At a time when career civil servants were under attack from their own government, it would have been easy for Mike to step back into a smaller role. Instead, he stepped forward, not for power or prestige, but because he cared deeply about the institution and the people who served within it.
A few chaotic months later, the office was assigned two immigration cases that quickly drew national attention. It is important to clarify what happened next. No one in the Vermont U.S. Attorney’s Office decided to initiate these cases. Mr. Mahdawi and Ms. Öztürk filed habeas petitions challenging their detention — in other words, they sued the federal government — and the government was obligated to respond. And because the lawsuits were filed when Mr. Mahdawi and Ms. Öztürk were physically in Vermont, those cases became the office’s responsibility.
Mike faced a choice. He could have followed normal protocol and let those cases be assigned to members of the Office’s Civil Division, a small group of attorneys of which I was a member. After all, Mike usually had no direct involvement in civil cases; his primary responsibility was running the office. Mike, however, did not do the easy thing. Instead, he made the harder choice: he took the cases himself.
Some will undoubtedly argue that Mike should have resigned, followed by the entire Civil Division. As we have seen elsewhere, resignations would not have made the cases disappear; they would have been taken over by political appointees from the Justice Department. For this reason, career attorneys have been urged to stay in their positions so that they can continue to handle cases with honesty and integrity.

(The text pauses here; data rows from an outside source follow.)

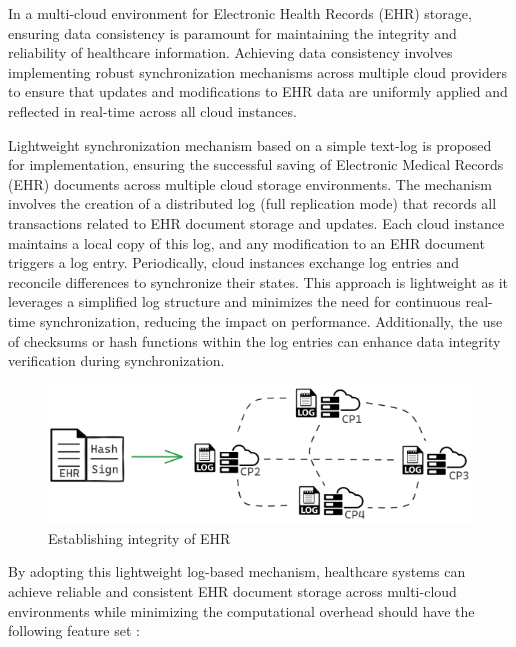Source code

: \documentclass[runningheads]{llncs}
\begin{document}
In a multi-cloud environment for Electronic Health Records (EHR) storage, ensuring data consistency is paramount for maintaining the integrity and reliability of healthcare information. Achieving data consistency involves implementing robust synchronization mechanisms across multiple cloud providers to ensure that updates and modifications to EHR data are uniformly applied and reflected in real-time across all cloud instances. 

Lightweight synchronization mechanism based on a simple text-log is proposed for implementation, ensuring the successful saving of Electronic Medical Records (EHR) documents across multiple cloud storage environments. The mechanism involves the creation of a distributed log (full replication mode) that records all transactions related to EHR document storage and updates. Each cloud instance maintains a local copy of this log, and any modification to an EHR document triggers a log entry. Periodically, cloud instances exchange log entries and reconcile differences to synchronize their states. This approach is lightweight as it leverages a simplified log structure and minimizes the need for continuous real-time synchronization, reducing the impact on performance. Additionally, the use of checksums or hash functions within the log entries can enhance data integrity verification during synchronization. 

\vspace{-0.5cm}

\begin{figure}
\centerline{\includegraphics{img/step2.png}}
\caption{Establishing integrity of EHR}
\label{fig}
\end{figure}

\vspace{-0.5cm}

By adopting this lightweight log-based mechanism, healthcare systems can achieve reliable and consistent EHR document storage across multi-cloud environments while minimizing the computational overhead should have the following feature set : 
\end{document}
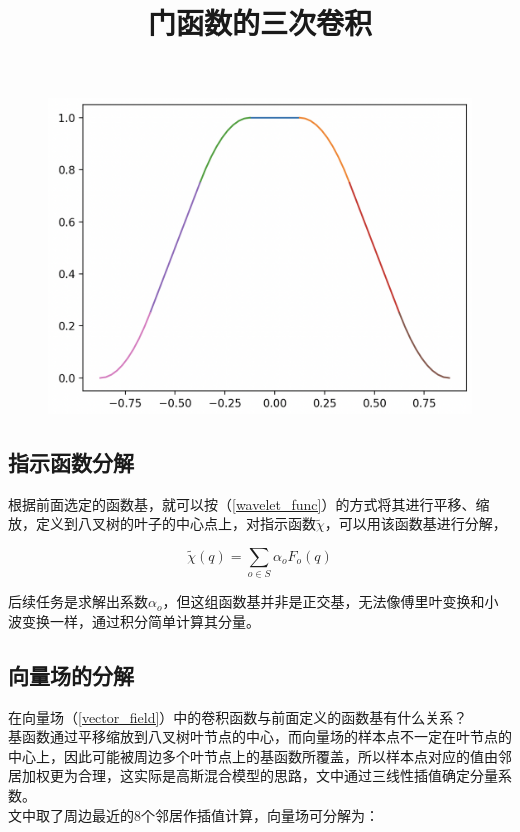 			\begin{figure}[H]
				\begin{center}
					\includegraphics[scale=0.8]{images/p_2.png}
					\title{门函数的三次卷积}
				\end{center}
			\end{figure}

	\subsection{指示函数分解}
		根据前面选定的函数基，就可以按（\ref{wavelet_func}）的方式将其进行平移、缩放，定义到八叉树的叶子的中心点上，对指示函数$\tilde{\chi}$，可以用该函数基进行分解，

		$$
			\tilde{\chi}(q) = \sum_{o \in S} \alpha_{o} F_o(q)
		$$

		后续任务是求解出系数${\alpha_{o}}$，但这组函数基并非是正交基，无法像傅里叶变换和小波变换一样，通过积分简单计算其分量。

	\subsection{向量场的分解}
		在向量场（\ref{vector_field}）中的卷积函数与前面定义的函数基有什么关系？\\

		基函数通过平移缩放到八叉树叶节点的中心，而向量场的样本点不一定在叶节点的中心上，因此可能被周边多个叶节点上的基函数所覆盖，所以样本点对应的值由邻居加权更为合理，这实际是高斯混合模型的思路，文中通过三线性插值确定分量系数。\\

		文中取了周边最近的8个邻居作插值计算，向量场可分解为：

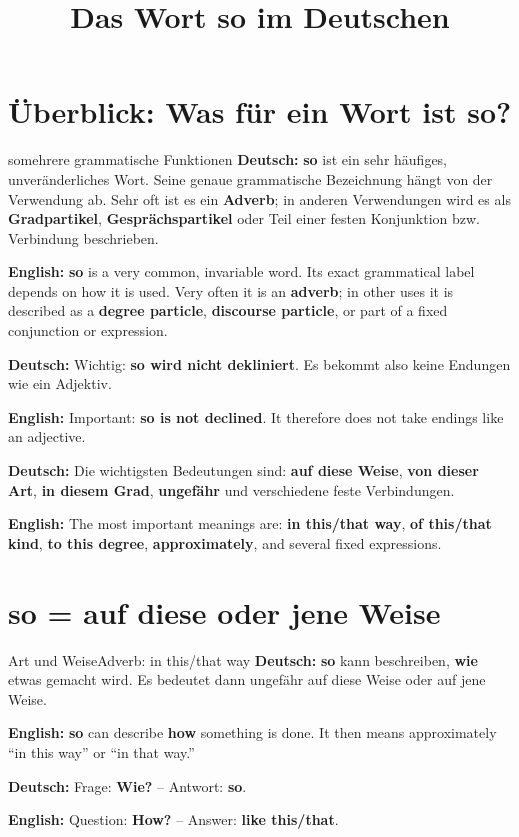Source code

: \documentclass[a4paper,11pt]{article}
\title{Das Wort \glqq so\grqq{} im Deutschen}
\date{}
\newcommand{\GermanText}[1]{\textbf{Deutsch: }#1\par}
\newcommand{\EnglishText}[1]{{\small\color{SoftGray}\textbf{English: }#1\par}}
\begin{document}
    \maketitle
    \tableofcontents
    \newpage

    \section{Überblick: Was für ein Wort ist \glqq so\grqq?}

        \begin{grammarentry}{so}{mehrere grammatische Funktionen}
            \GermanText{\textbf{so} ist ein sehr häufiges, unveränderliches Wort. Seine genaue grammatische Bezeichnung hängt von der Verwendung ab. Sehr oft ist es ein \textbf{Adverb}; in anderen Verwendungen wird es als \textbf{Gradpartikel}, \textbf{Gesprächspartikel} oder Teil einer festen Konjunktion bzw. Verbindung beschrieben.}
            \EnglishText{\textbf{so} is a very common, invariable word. Its exact grammatical label depends on how it is used. Very often it is an \textbf{adverb}; in other uses it is described as a \textbf{degree particle}, \textbf{discourse particle}, or part of a fixed conjunction or expression.}

            \GermanText{Wichtig: \textbf{so wird nicht dekliniert}. Es bekommt also keine Endungen wie ein Adjektiv.}
            \EnglishText{Important: \textbf{so is not declined}. It therefore does not take endings like an adjective.}

            \GermanText{Die wichtigsten Bedeutungen sind: \textbf{auf diese Weise}, \textbf{von dieser Art}, \textbf{in diesem Grad}, \textbf{ungefähr} und verschiedene feste Verbindungen.}
            \EnglishText{The most important meanings are: \textbf{in this/that way}, \textbf{of this/that kind}, \textbf{to this degree}, \textbf{approximately}, and several fixed expressions.}
        \end{grammarentry}

    \section{\glqq so\grqq{} = auf diese oder jene Weise}

        \begin{grammarentry}{Art und Weise}{Adverb: in this/that way}
            \GermanText{\textbf{so} kann beschreiben, \textbf{wie} etwas gemacht wird. Es bedeutet dann ungefähr \glqq auf diese Weise\grqq{} oder \glqq auf jene Weise\grqq.}
            \EnglishText{\textbf{so} can describe \textbf{how} something is done. It then means approximately ``in this way'' or ``in that way.''}

            \GermanText{Frage: \textbf{Wie?} -- Antwort: \textbf{so}.}
            \EnglishText{Question: \textbf{How?} -- Answer: \textbf{like this/that}.}
        \end{grammarentry}
\end{document}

In filing their lawsuits against the federal government, Mr. Mahdawi and Ms. Öztürk were guaranteed their day in court — as they should and must be under our constitutional system of government. I think people need to ask themselves: was it better for the government’s lawyer to be Mike — a thoughtful, longtime public servant and Vermonter — or an unknown political appointee from Washington?
I firmly believe that Mr. Mahdawi and Ms. Öztürk should never have been targeted for deportation proceedings simply for exercising their First Amendment rights. But to correct that wrong, they needed to have their day in court. For that process to play out, as a practical matter, someone had to represent the government.
Mike made the difficult decision to take these cases himself. He did so fully aware of the personal and professional risks. His decision shielded his colleagues so they could continue doing the essential work of the office: prosecuting opioid manufacturers, protecting seniors from fraud, enforcing civil rights laws, and safeguarding vulnerable Vermonters, among many other responsibilities.
Mike Drescher’s leadership during that period was not a moral failure. It was an act of responsibility and courage under constraint. He weighed imperfect options and chose the one that best upheld the rule of law, protected his colleagues, and preserved the integrity of the office.
That judgment—the ability to confront hard facts, resist political pressure, and act deliberately—is precisely what we should seek in a justice on Vermont’s highest court.
This commentary is by Zachary Dayno. A Vermonter, he is an environmental lawyer who lives in the Upper Valley. He previously served as an Assistant United States Attorney for the Department of Justice in the United States Attorney’s Office in Vermont. He left the Office in May 2025. The opinions expressed here are his own.